Stored items from a collection
********

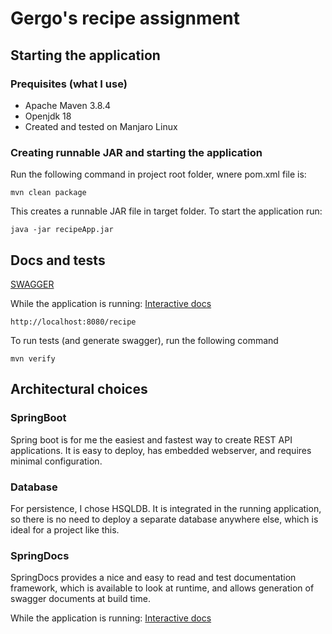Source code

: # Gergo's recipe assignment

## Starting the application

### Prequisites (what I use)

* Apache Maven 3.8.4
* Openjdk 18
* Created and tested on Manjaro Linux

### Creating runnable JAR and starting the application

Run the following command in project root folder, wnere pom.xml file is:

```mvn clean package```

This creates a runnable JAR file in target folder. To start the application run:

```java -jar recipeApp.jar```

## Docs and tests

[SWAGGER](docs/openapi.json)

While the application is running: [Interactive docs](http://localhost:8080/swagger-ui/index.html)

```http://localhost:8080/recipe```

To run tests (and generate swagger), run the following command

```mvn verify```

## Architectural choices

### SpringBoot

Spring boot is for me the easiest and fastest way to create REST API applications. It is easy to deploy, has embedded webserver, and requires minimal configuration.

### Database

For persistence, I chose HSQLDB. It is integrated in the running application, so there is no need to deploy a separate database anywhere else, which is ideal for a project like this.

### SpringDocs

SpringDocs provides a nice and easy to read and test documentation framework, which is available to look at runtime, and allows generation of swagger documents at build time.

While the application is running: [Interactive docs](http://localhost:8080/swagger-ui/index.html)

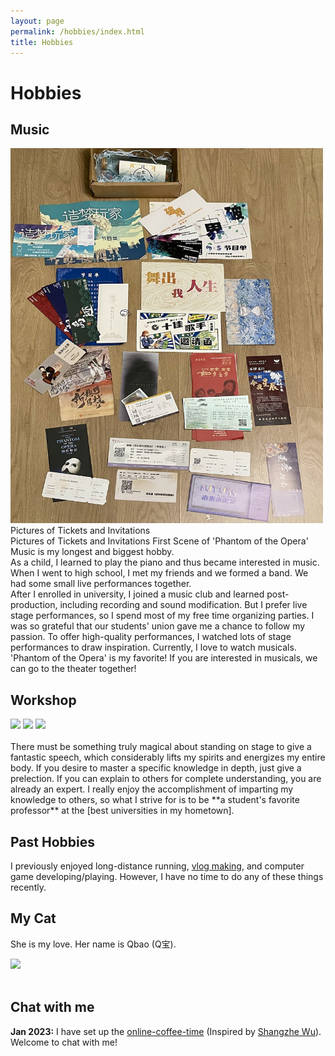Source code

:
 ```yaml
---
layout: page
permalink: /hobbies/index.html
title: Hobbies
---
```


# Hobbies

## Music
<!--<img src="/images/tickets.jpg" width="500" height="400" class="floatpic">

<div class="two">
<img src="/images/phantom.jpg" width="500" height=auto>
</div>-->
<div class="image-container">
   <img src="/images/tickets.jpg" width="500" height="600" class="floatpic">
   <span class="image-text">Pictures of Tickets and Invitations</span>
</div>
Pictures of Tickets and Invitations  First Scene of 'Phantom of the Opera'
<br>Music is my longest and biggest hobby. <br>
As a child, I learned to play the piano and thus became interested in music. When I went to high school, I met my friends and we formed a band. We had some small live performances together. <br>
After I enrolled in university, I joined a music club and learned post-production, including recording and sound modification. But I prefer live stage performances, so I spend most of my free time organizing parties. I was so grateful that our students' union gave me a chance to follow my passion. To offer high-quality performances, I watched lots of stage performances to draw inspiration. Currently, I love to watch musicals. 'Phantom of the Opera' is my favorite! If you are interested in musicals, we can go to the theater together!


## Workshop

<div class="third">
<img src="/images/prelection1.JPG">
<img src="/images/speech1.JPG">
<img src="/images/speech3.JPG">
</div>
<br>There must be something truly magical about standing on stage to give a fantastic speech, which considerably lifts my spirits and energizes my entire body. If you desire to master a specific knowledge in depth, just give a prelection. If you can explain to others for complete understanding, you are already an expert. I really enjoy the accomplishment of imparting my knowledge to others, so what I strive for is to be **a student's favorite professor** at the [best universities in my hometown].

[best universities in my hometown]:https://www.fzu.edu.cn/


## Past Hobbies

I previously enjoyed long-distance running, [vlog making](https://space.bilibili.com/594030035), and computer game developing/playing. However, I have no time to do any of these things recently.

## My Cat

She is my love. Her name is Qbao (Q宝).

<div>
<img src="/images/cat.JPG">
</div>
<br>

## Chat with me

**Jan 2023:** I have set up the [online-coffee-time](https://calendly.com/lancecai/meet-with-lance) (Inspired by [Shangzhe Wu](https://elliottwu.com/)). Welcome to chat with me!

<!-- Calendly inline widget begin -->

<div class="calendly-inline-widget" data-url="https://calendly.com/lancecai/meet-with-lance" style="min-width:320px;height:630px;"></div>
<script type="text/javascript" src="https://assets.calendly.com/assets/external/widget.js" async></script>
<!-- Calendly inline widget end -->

********

Which lines in the records above contain the string "lance"? Copy them.

Answer section -
**Jan 2023:** I have set up the [online-coffee-time](https://calendly.com/lancecai/meet-with-lance) (Inspired by [Shangzhe Wu](https://elliottwu.com/)). Welcome to chat with me!
<div class="calendly-inline-widget" data-url="https://calendly.com/lancecai/meet-with-lance" style="min-width:320px;height:630px;"></div>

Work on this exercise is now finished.